The sell-off in technology shares on Wall Street is making investors on European stock markets nervous.

Profit-taking pushed the DAX and EuroStoxx50 down by around one percent midweek, to as low as 23,746 and 5,605 points respectively. The trigger was concern over high stock valuations, which spread from Wall Street and Asian markets to Europe. Additionally, a series of mixed corporate earnings reports unsettled investors.

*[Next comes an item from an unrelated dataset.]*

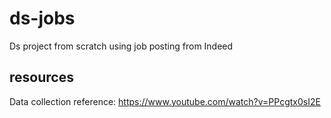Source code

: # ds-jobs
Ds project from scratch using job posting from Indeed

## resources
Data collection reference: https://www.youtube.com/watch?v=PPcgtx0sI2E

"It's a combination of factors, and investors are now questioning the high valuations since there is no official data from the US to support this momentum," said Daniela Hathorn, analyst at broker Capital.com. Comments from the heads of major US banks Morgan Stanley and Goldman Sachs, who expressed doubts about the lofty equity valuations, echoed from across the Atlantic. The ongoing US government shutdown also contributed to the nervousness. "The US government shutdown enters its 36th day today, making it the longest in American history," noted CMC Markets analyst Luis Ruiz.

TECH STOCKS SLIDE

Among individual sectors, technology was particularly under pressure. The corresponding European sector index fell by as much as 1.8 percent. Shares of ASM International and BE Semiconductor each plummeted more than four percent at their lows. The previous day, the US tech-heavy Nasdaq index had lost two percent on Wall Street.

Danish medical technology firm Ambu also took a hit, with shares plunging as much as 18.6 percent after a missed forecast. In contrast, shares of Novo Nordisk managed to recover their early losses despite a guidance cut. The Danish pharmaceutical giant's stock climbed almost three percent at its peak, having previously fallen by nearly five percent. According to experts, investors welcomed the outcome of price negotiations with the US government. JP Morgan analysts described the agreement as "better than feared."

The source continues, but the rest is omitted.